St. Charles Theatre.
Barney Ferguson and “Duffy’s Blunders” have had a good week at the St. Charles Theatre.
The new attraction to-night will be the first representation here of a strong comedy-drama called “Pawn Ticket 210.” The work is by David Belasco and Clay M. Green, authors of high repute. “Pawn Ticket 210” was originally written for and produced by Lotta in the height of her popularity and proved itself a resourceful, strong and dramatic play. On the occasion of its first presentation here it will introduce among others Amy Lee, Frank Doane and P. Aug. Anderson, three members of the dramatic profession whose names are a guarantee of their excellence. Miss Lee is the daughter of Rose and Harry Watkins, whose names were household words throughout the south, there they starred for many years with their own company, little Amy playing the child’s parts in their various productions. They retired from the stage a number of years ago and resided at their old homestead at Twenty-third street, New York, until the demise of Mr. Watkins in February last. But long before Mrs. Watkins married her second husband, and before Amy was born, Rose Watkins was known as Mrs. Chas. Howard, and for three seasons was the most popular leading lady that was ever connected with the old Varieties Theatre in the good old days of grand stock companies.
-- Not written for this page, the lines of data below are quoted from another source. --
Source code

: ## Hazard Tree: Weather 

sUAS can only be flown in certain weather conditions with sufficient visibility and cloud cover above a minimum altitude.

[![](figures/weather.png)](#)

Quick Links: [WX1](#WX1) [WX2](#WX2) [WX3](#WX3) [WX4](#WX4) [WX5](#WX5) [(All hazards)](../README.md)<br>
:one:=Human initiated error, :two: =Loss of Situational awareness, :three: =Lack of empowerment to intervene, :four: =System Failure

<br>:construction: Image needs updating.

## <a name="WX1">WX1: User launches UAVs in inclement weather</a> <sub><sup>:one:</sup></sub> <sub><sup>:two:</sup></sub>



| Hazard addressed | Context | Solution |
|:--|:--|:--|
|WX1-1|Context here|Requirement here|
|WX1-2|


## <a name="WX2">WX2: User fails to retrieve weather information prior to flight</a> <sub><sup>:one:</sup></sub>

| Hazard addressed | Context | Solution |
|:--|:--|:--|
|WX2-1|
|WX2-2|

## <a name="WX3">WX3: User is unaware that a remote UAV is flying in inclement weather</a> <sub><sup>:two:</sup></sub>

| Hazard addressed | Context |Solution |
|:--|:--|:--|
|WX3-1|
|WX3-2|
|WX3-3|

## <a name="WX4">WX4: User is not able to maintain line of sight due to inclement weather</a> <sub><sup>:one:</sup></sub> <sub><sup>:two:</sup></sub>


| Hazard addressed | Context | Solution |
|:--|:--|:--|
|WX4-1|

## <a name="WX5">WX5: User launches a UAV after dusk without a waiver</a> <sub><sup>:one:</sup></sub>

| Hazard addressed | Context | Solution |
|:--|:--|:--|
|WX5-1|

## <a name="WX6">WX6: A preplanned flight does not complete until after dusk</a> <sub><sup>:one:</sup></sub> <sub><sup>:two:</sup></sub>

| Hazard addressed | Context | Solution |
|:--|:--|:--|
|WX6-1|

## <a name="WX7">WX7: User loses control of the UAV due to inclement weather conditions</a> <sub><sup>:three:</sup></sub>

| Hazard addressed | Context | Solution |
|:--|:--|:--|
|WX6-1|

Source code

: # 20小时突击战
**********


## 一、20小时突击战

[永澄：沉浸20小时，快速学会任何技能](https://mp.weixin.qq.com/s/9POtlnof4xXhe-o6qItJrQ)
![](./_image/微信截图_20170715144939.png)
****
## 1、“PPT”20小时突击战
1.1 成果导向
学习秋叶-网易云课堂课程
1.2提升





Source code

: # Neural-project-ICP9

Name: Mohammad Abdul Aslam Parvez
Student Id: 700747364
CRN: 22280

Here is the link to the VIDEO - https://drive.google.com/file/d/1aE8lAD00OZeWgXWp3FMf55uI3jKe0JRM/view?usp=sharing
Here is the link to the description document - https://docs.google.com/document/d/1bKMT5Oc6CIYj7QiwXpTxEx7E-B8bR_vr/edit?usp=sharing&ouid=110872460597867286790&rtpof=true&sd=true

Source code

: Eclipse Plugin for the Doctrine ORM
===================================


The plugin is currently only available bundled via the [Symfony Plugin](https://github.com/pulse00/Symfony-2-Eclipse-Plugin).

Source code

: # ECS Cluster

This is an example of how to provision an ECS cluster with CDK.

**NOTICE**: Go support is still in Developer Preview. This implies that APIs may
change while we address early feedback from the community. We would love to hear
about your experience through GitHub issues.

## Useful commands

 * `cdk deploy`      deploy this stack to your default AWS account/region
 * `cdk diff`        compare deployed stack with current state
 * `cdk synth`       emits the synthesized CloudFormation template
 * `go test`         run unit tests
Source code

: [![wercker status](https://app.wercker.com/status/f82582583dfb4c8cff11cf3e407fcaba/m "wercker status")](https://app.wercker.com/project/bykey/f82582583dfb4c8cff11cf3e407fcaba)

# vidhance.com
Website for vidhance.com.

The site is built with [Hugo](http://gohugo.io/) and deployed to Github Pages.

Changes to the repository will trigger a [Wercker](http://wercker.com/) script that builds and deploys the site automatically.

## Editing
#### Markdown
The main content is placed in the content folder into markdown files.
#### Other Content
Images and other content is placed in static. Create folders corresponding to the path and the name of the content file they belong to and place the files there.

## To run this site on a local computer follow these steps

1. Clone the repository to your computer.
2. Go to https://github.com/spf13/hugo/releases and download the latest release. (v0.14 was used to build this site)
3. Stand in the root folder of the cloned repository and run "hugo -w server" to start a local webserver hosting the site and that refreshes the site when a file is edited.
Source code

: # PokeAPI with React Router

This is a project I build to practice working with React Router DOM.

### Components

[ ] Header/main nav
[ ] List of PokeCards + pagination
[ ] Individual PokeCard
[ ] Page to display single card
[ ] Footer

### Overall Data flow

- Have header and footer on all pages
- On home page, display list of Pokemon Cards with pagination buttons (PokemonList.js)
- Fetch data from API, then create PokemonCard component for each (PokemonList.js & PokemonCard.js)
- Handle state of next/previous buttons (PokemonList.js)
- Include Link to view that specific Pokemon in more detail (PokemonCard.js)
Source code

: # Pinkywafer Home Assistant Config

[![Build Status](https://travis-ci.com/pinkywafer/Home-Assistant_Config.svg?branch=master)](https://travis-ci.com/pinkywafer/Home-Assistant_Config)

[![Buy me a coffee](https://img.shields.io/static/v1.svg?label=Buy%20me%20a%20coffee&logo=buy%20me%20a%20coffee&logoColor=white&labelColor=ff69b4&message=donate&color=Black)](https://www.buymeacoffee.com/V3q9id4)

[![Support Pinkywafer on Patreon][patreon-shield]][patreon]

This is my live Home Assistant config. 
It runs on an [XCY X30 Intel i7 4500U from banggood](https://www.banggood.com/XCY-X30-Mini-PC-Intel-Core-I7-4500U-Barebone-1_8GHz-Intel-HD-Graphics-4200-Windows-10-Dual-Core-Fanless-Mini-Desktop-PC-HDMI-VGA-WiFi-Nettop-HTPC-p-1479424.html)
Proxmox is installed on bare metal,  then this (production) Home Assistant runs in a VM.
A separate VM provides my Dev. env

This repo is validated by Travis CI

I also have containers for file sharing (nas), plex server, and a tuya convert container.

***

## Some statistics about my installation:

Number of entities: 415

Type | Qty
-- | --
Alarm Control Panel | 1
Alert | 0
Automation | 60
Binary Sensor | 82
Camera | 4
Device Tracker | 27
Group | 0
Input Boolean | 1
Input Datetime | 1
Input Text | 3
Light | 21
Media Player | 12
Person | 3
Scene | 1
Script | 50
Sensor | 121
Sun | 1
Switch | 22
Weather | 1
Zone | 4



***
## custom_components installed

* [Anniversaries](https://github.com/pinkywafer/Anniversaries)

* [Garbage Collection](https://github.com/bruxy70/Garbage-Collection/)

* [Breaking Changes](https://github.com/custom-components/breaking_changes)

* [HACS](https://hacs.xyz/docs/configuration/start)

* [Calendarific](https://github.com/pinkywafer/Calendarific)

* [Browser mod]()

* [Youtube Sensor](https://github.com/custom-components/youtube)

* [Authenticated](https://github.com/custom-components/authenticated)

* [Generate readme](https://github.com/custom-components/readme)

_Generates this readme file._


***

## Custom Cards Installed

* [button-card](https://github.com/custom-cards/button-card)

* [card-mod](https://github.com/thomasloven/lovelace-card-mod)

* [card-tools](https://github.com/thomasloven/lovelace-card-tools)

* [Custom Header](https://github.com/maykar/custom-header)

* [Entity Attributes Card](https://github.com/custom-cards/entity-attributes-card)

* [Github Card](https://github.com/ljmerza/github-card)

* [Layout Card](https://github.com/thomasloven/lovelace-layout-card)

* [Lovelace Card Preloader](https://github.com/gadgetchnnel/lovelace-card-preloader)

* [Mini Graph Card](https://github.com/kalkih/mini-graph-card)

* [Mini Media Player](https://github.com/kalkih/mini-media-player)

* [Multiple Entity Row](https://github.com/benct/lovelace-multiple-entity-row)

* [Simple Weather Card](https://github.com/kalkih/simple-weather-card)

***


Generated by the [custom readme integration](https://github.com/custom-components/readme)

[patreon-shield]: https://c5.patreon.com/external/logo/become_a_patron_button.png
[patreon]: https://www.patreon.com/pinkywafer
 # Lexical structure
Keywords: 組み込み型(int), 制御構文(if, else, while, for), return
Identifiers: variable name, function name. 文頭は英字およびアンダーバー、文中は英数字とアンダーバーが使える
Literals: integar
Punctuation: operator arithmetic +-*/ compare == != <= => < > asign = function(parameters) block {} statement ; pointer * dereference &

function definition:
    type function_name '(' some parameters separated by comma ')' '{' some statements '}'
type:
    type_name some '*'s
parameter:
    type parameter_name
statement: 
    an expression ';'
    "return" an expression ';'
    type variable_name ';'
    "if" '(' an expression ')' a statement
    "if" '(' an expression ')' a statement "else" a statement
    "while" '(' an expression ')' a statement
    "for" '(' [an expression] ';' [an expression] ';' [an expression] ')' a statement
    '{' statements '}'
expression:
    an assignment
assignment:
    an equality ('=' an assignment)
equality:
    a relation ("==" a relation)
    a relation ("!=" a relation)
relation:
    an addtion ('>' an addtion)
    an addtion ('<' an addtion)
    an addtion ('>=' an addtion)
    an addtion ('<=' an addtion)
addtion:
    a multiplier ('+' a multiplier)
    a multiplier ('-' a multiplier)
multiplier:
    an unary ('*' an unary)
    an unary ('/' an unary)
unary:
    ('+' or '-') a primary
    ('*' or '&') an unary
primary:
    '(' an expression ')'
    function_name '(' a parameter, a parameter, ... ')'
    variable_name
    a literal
Miss Amy’s mother is now travelling with the company, in order to be with her daughter. The former “queen star of the south” will be happy to revive old and delightful memories and meet her many southern friends on the occasion of this visit. Other members of the company of note are Mr. Lionel Bland, F.A. Connor, George White, Clayton Strong, Miss Sara Luscelles, Nellie Dunbar. The play is noted for the strength of its dramatic scenes, truthful character portrayal and the thrilling interest which is aroused throughout the course of the presentation. A pathetic vein and a love and comedy element are so perfectly interwoven that smiles and tears are blended in a manner most felicitious. The general production, it is said, will be greatly enhanced by the new scenic equipments and the new song and dance specialties which have been consistently introduced.